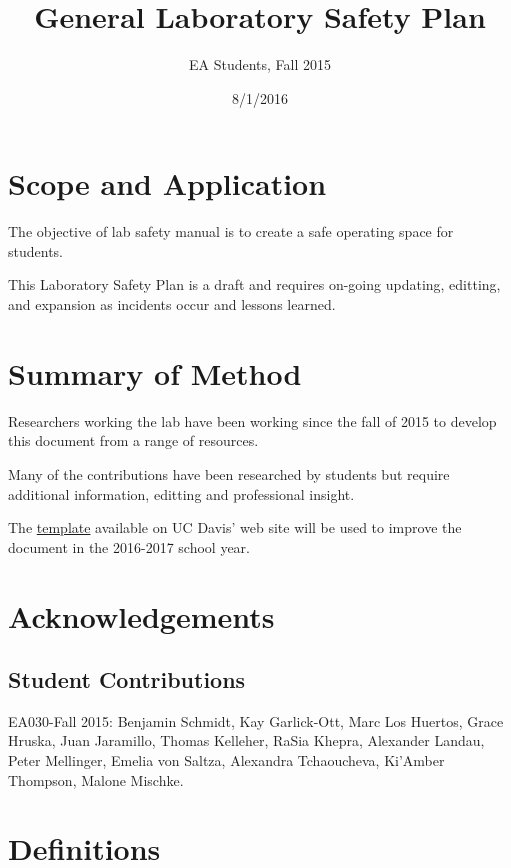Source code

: \documentclass[12pt]{../SOP2}
\title{General Laboratory Safety Plan}
\date{8/1/2016}
\author{EA Students, Fall 2015}
\begin{document}


\maketitle



\section{Scope and Application}

\NP The objective of lab safety manual is to create a safe operating space for students.

\NP This Laboratory Safety Plan is a draft and requires on-going updating, editting, and expansion as incidents occur and lessons learned. 


\section{Summary of Method}

\NP Researchers working the lab have been working since the fall of 2015 to develop this document from a range of resources. 

\NP Many of the contributions have been researched by students but require additional information, editting and professional insight.

\NP The \href{http://safetyservices.ucdavis.edu/sites/default/files/documents/LabSafetyPlan_Template.docx}{template} available on UC Davis' web site will be used to improve the document in the 2016-2017 school year.

\tableofcontents

\section{Acknowledgements}

\subsection*{Student Contributions}

\NP EA030-Fall 2015: Benjamin Schmidt, Kay Garlick-Ott, Marc Los Huertos, Grace Hruska, Juan Jaramillo, Thomas Kelleher, RaSia Khepra, Alexander Landau, Peter Mellinger, Emelia von Saltza, Alexandra Tchaoucheva, Ki'Amber Thompson, Malone Mischke.



\section{Definitions}
\end{document}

**Exercise goal**
Copy every line of the listing that contains the word "editting".

**Solution**
\NP This Laboratory Safety Plan is a draft and requires on-going updating, editting, and expansion as incidents occur and lessons learned. 
\NP Many of the contributions have been researched by students but require additional information, editting and professional insight.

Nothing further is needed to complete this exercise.